▸ INSTRUCTIONS FOR THE TASK
Nothing but the records, repeated exactly, should form the response.

Plain-text document sources
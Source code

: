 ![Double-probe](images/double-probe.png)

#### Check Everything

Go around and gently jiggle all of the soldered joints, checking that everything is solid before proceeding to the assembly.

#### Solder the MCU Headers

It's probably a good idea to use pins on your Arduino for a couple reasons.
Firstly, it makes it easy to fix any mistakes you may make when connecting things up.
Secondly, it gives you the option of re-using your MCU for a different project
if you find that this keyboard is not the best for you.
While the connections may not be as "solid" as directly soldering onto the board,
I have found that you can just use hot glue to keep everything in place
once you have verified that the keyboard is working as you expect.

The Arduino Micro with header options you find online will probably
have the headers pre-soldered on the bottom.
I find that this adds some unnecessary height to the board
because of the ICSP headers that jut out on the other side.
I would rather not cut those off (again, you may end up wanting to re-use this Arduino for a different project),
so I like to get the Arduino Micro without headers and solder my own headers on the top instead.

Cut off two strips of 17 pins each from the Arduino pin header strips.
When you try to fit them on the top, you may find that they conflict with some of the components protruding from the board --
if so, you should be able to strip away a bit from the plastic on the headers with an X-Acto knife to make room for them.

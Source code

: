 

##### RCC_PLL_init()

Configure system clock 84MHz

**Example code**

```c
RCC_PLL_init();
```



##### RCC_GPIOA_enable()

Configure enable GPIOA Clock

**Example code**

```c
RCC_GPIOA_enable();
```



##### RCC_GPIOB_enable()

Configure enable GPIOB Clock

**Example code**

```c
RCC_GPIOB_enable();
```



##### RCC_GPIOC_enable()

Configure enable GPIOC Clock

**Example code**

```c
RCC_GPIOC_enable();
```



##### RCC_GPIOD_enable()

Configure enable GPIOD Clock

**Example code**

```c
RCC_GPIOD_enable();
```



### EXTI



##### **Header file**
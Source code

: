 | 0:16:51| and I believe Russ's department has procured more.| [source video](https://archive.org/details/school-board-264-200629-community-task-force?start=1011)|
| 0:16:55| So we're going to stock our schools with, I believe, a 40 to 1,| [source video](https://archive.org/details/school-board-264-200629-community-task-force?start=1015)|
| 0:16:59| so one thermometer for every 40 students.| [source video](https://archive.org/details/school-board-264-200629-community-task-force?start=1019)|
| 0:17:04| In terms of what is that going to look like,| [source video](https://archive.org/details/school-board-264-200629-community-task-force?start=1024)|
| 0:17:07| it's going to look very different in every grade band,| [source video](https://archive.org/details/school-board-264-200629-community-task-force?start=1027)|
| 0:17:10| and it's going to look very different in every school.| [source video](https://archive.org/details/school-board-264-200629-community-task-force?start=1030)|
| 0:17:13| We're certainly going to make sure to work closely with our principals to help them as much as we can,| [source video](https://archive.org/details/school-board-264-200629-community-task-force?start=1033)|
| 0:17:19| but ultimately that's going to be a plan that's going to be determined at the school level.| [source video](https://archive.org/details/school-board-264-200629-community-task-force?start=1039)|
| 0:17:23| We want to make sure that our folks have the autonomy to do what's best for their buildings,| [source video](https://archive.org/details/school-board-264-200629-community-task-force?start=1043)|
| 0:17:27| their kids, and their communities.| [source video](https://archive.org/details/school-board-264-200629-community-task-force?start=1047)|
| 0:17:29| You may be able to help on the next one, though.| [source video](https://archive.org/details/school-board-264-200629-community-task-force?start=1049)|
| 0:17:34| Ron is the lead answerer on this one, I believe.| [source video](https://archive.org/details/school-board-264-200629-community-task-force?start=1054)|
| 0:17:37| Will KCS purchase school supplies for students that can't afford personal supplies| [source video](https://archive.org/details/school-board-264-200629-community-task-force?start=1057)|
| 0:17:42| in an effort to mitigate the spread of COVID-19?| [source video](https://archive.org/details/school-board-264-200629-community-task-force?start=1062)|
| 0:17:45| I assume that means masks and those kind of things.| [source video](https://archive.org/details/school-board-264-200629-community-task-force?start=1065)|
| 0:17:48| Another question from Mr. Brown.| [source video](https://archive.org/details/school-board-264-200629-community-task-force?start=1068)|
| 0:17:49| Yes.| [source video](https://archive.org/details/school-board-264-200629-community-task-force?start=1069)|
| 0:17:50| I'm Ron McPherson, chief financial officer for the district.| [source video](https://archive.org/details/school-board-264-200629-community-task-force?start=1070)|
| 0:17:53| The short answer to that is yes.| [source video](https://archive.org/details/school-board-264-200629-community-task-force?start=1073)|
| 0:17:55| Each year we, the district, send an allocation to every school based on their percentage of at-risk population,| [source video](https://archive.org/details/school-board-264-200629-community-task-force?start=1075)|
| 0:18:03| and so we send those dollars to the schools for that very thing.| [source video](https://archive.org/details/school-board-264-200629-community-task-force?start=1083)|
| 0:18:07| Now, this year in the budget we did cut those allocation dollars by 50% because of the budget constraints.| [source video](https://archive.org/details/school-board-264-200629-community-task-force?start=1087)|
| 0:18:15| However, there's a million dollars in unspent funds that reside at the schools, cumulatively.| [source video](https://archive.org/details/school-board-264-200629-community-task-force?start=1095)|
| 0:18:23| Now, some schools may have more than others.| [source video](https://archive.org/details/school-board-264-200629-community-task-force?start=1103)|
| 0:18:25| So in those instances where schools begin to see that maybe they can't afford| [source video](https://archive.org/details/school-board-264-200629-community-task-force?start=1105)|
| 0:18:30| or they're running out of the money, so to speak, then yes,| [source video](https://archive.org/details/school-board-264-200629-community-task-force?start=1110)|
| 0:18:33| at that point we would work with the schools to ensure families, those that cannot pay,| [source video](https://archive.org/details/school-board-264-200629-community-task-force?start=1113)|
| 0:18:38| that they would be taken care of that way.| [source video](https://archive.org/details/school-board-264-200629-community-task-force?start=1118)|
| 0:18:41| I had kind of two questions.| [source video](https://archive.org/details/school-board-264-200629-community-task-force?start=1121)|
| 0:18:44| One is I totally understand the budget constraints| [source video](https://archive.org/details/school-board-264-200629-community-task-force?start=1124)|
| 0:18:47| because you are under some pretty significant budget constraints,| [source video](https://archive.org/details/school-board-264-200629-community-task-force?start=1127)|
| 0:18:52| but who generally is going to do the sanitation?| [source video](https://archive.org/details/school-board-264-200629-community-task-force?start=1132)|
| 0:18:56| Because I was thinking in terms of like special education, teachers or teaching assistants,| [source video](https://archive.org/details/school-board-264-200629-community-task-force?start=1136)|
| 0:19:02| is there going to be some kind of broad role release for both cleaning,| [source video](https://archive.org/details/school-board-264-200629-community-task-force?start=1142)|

▸ WRITTEN ANSWER
Source code

: ![Double-probe](images/double-probe.png)

#### Check Everything

Go around and gently jiggle all of the soldered joints, checking that everything is solid before proceeding to the assembly.

#### Solder the MCU Headers

It's probably a good idea to use pins on your Arduino for a couple reasons.
Firstly, it makes it easy to fix any mistakes you may make when connecting things up.
Secondly, it gives you the option of re-using your MCU for a different project
if you find that this keyboard is not the best for you.
While the connections may not be as "solid" as directly soldering onto the board,
I have found that you can just use hot glue to keep everything in place
once you have verified that the keyboard is working as you expect.

The Arduino Micro with header options you find online will probably
have the headers pre-soldered on the bottom.
I find that this adds some unnecessary height to the board
because of the ICSP headers that jut out on the other side.
I would rather not cut those off (again, you may end up wanting to re-use this Arduino for a different project),
so I like to get the Arduino Micro without headers and solder my own headers on the top instead.

Cut off two strips of 17 pins each from the Arduino pin header strips.
When you try to fit them on the top, you may find that they conflict with some of the components protruding from the board --
if so, you should be able to strip away a bit from the plastic on the headers with an X-Acto knife to make room for them.

Source code

: 

##### RCC_PLL_init()

Configure system clock 84MHz

**Example code**

```c
RCC_PLL_init();
```



##### RCC_GPIOA_enable()

Configure enable GPIOA Clock

**Example code**

```c
RCC_GPIOA_enable();
```



##### RCC_GPIOB_enable()

Configure enable GPIOB Clock

**Example code**

```c
RCC_GPIOB_enable();
```



##### RCC_GPIOC_enable()

Configure enable GPIOC Clock

**Example code**

```c
RCC_GPIOC_enable();
```



##### RCC_GPIOD_enable()

Configure enable GPIOD Clock

**Example code**

```c
RCC_GPIOD_enable();
```



### EXTI



##### **Header file**
Source code

: | 0:16:51| and I believe Russ's department has procured more.| [source video](https://archive.org/details/school-board-264-200629-community-task-force?start=1011)|
| 0:16:55| So we're going to stock our schools with, I believe, a 40 to 1,| [source video](https://archive.org/details/school-board-264-200629-community-task-force?start=1015)|
| 0:16:59| so one thermometer for every 40 students.| [source video](https://archive.org/details/school-board-264-200629-community-task-force?start=1019)|
| 0:17:04| In terms of what is that going to look like,| [source video](https://archive.org/details/school-board-264-200629-community-task-force?start=1024)|
| 0:17:07| it's going to look very different in every grade band,| [source video](https://archive.org/details/school-board-264-200629-community-task-force?start=1027)|
| 0:17:10| and it's going to look very different in every school.| [source video](https://archive.org/details/school-board-264-200629-community-task-force?start=1030)|
| 0:17:13| We're certainly going to make sure to work closely with our principals to help them as much as we can,| [source video](https://archive.org/details/school-board-264-200629-community-task-force?start=1033)|
| 0:17:19| but ultimately that's going to be a plan that's going to be determined at the school level.| [source video](https://archive.org/details/school-board-264-200629-community-task-force?start=1039)|
| 0:17:23| We want to make sure that our folks have the autonomy to do what's best for their buildings,| [source video](https://archive.org/details/school-board-264-200629-community-task-force?start=1043)|
| 0:17:27| their kids, and their communities.| [source video](https://archive.org/details/school-board-264-200629-community-task-force?start=1047)|
| 0:17:29| You may be able to help on the next one, though.| [source video](https://archive.org/details/school-board-264-200629-community-task-force?start=1049)|
| 0:17:34| Ron is the lead answerer on this one, I believe.| [source video](https://archive.org/details/school-board-264-200629-community-task-force?start=1054)|
| 0:17:37| Will KCS purchase school supplies for students that can't afford personal supplies| [source video](https://archive.org/details/school-board-264-200629-community-task-force?start=1057)|
| 0:17:42| in an effort to mitigate the spread of COVID-19?| [source video](https://archive.org/details/school-board-264-200629-community-task-force?start=1062)|
| 0:17:45| I assume that means masks and those kind of things.| [source video](https://archive.org/details/school-board-264-200629-community-task-force?start=1065)|
| 0:17:48| Another question from Mr. Brown.| [source video](https://archive.org/details/school-board-264-200629-community-task-force?start=1068)|
| 0:17:49| Yes.| [source video](https://archive.org/details/school-board-264-200629-community-task-force?start=1069)|
| 0:17:50| I'm Ron McPherson, chief financial officer for the district.| [source video](https://archive.org/details/school-board-264-200629-community-task-force?start=1070)|
| 0:17:53| The short answer to that is yes.| [source video](https://archive.org/details/school-board-264-200629-community-task-force?start=1073)|
| 0:17:55| Each year we, the district, send an allocation to every school based on their percentage of at-risk population,| [source video](https://archive.org/details/school-board-264-200629-community-task-force?start=1075)|
| 0:18:03| and so we send those dollars to the schools for that very thing.| [source video](https://archive.org/details/school-board-264-200629-community-task-force?start=1083)|
| 0:18:07| Now, this year in the budget we did cut those allocation dollars by 50% because of the budget constraints.| [source video](https://archive.org/details/school-board-264-200629-community-task-force?start=1087)|
| 0:18:15| However, there's a million dollars in unspent funds that reside at the schools, cumulatively.| [source video](https://archive.org/details/school-board-264-200629-community-task-force?start=1095)|
| 0:18:23| Now, some schools may have more than others.| [source video](https://archive.org/details/school-board-264-200629-community-task-force?start=1103)|
| 0:18:25| So in those instances where schools begin to see that maybe they can't afford| [source video](https://archive.org/details/school-board-264-200629-community-task-force?start=1105)|
| 0:18:30| or they're running out of the money, so to speak, then yes,| [source video](https://archive.org/details/school-board-264-200629-community-task-force?start=1110)|
| 0:18:33| at that point we would work with the schools to ensure families, those that cannot pay,| [source video](https://archive.org/details/school-board-264-200629-community-task-force?start=1113)|
| 0:18:38| that they would be taken care of that way.| [source video](https://archive.org/details/school-board-264-200629-community-task-force?start=1118)|
| 0:18:41| I had kind of two questions.| [source video](https://archive.org/details/school-board-264-200629-community-task-force?start=1121)|
| 0:18:44| One is I totally understand the budget constraints| [source video](https://archive.org/details/school-board-264-200629-community-task-force?start=1124)|
| 0:18:47| because you are under some pretty significant budget constraints,| [source video](https://archive.org/details/school-board-264-200629-community-task-force?start=1127)|
| 0:18:52| but who generally is going to do the sanitation?| [source video](https://archive.org/details/school-board-264-200629-community-task-force?start=1132)|
| 0:18:56| Because I was thinking in terms of like special education, teachers or teaching assistants,| [source video](https://archive.org/details/school-board-264-200629-community-task-force?start=1136)|
| 0:19:02| is there going to be some kind of broad role release for both cleaning,| [source video](https://archive.org/details/school-board-264-200629-community-task-force?start=1142)|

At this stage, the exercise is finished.